Open
Description
[x] I checked the documentation and related resources and couldn't find an answer to my question.
Question:
Hello guys,
I'm using the TestsetGenerator with a list of personas to generate evaluation samples for my dataset. However, I noticed that after generation, there is no reliable way to know which persona was used to generate each question in the resulting testset.
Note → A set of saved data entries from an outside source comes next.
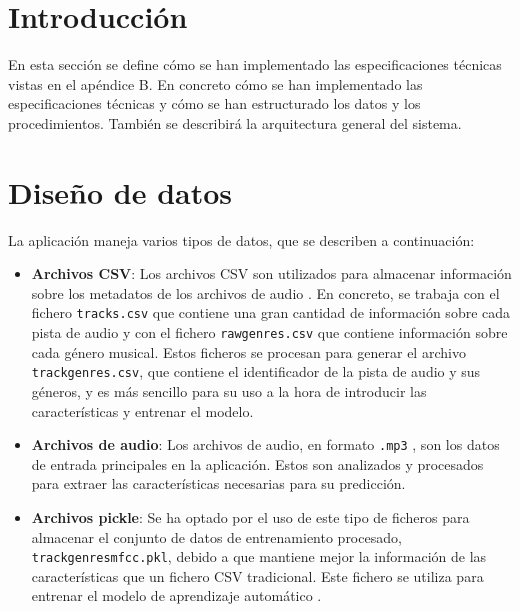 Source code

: 
\section{Introducción}

En esta sección se define cómo se han implementado las especificaciones técnicas vistas en el apéndice B. En concreto 
cómo se han implementado las especificaciones técnicas y cómo se han estructurado los datos y los procedimientos. 
También se describirá la arquitectura general del sistema.

\section{Diseño de datos}

La aplicación maneja varios tipos de datos, que se describen a continuación:

\begin{itemize}
\tightlist

\item \textbf{Archivos CSV}: Los archivos CSV son utilizados para almacenar información sobre los metadatos de los archivos de audio \cite{CSV_documentation}.
En concreto, se trabaja con el fichero \texttt{tracks.csv} que contiene una gran cantidad de información sobre cada pista de audio y con el fichero \texttt{raw\textunderscore genres.csv} que contiene información sobre cada género musical.
Estos ficheros se procesan para generar el archivo \texttt{track\textunderscore genres.csv}, que contiene el identificador de la pista de audio y sus géneros, y es más sencillo para su uso a la hora de introducir las características y entrenar el modelo.

\item \textbf{Archivos de audio}: Los archivos de audio, en formato \texttt{.mp3} \cite{MP3}, son los datos de entrada principales en la aplicación. Estos son analizados y procesados para extraer las características necesarias para su predicción.

\item \textbf{Archivos pickle}: Se ha optado por el uso de este tipo de ficheros para almacenar el conjunto de datos de entrenamiento procesado, \texttt{track\textunderscore genres\textunderscore mfcc.pkl}, debido a que mantiene mejor la información de las características que un fichero CSV tradicional.
Este fichero se utiliza para entrenar el modelo de aprendizaje automático \cite{Selvaraj_2023}.

\end{itemize}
This information is crucial for general analysis and insights, as I need to correlate the generated questions and references with the specific persona that guided their creation.
I have tried the following approaches:
- Adding a custom field (e.g., persona_name) to the SingleTurnSample via a custom synthesizer, but this field is not preserved in the final testset or when using .to_pandas()/.to_list().
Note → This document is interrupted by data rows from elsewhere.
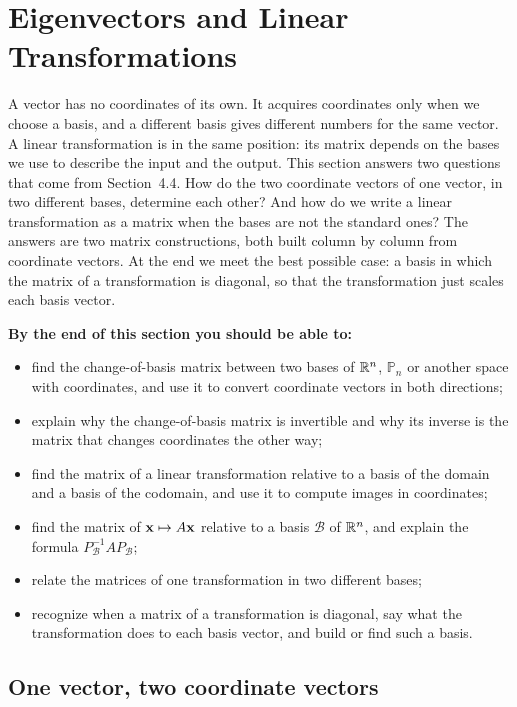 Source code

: \documentclass[11pt]{article}
\begin{document}
\section{Eigenvectors and Linear Transformations}

\begin{guide}
A vector has no coordinates of its own. It acquires coordinates only when we choose a basis, and a different basis gives different numbers for the same vector. A linear transformation is in the same position: its matrix depends on the bases we use to describe the input and the output. This section answers two questions that come from Section~4.4. How do the two coordinate vectors of one vector, in two different bases, determine each other? And how do we write a linear transformation as a matrix when the bases are not the standard ones? The answers are two matrix constructions, both built column by column from coordinate vectors. At the end we meet the best possible case: a basis in which the matrix of a transformation is diagonal, so that the transformation just scales each basis vector.
\end{guide}

\textbf{By the end of this section you should be able to:}
\begin{itemize}
  \item find the change-of-basis matrix between two bases of $\R^n$, $\mathbb{P}_n$ or another space with coordinates, and use it to convert coordinate vectors in both directions;
  \item explain why the change-of-basis matrix is invertible and why its inverse is the matrix that changes coordinates the other way;
  \item find the matrix of a linear transformation relative to a basis of the domain and a basis of the codomain, and use it to compute images in coordinates;
  \item find the matrix of $\bv{x}\mapsto A\bv{x}$ relative to a basis $\mathcal{B}$ of $\R^n$, and explain the formula $P_{\mathcal{B}}^{-1}AP_{\mathcal{B}}$;
  \item relate the matrices of one transformation in two different bases;
  \item recognize when a matrix of a transformation is diagonal, say what the transformation does to each basis vector, and build or find such a basis.
\end{itemize}

\subsection*{One vector, two coordinate vectors}
\end{document}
from ragas.testset.synthesizers.single_hop.specific import (
SingleHopSpecificQuerySynthesizer,
)
from ragas.testset.persona import Persona
from ragas.testset.graph import Node
from ragas.dataset_schema import SingleTurnSample
from pydantic import Field
class PersonaSingleTurnSample(SingleTurnSample):
persona_name: str = Field(default=None)
class PersonaAwareSingleHopSpecificQuerySynthesizer(SingleHopSpecificQuerySynthesizer):
def _generate_question(
self, node: Node, persona: Persona
) -> PersonaSingleTurnSample:
original_sample = super()._generate_question(node, persona)
return PersonaSingleTurnSample(
user_input=original_sample.user_input,
retrieved_contexts=original_sample.retrieved_contexts,
reference_contexts=original_sample.reference_contexts,
response=original_sample.response,
multi_responses=original_sample.multi_responses,
reference=original_sample.reference,
rubrics=original_sample.rubrics,
persona_name=persona.name,
)
- Prefixing the persona name in the user_input string and then extracting it via regex, but this feels like a workaround rather than a robust solution and degrades the quality of the prompt.
def _generate_question(self, node: Node, persona: Persona) -> SingleTurnSample:
original_sample = super()._generate_question(node, persona)
return SingleTurnSample(
user_input=f"[{persona.name}]: {original_sample.user_input}",
...
- Attempting to associate personas by order or count, but the generator does not guarantee any alignment between the persona list and the generated samples.
- Is there an official or recommended way to reliably track and retrieve the persona used for each generated question/sample in the testset?
Thank you for your help and for this great library!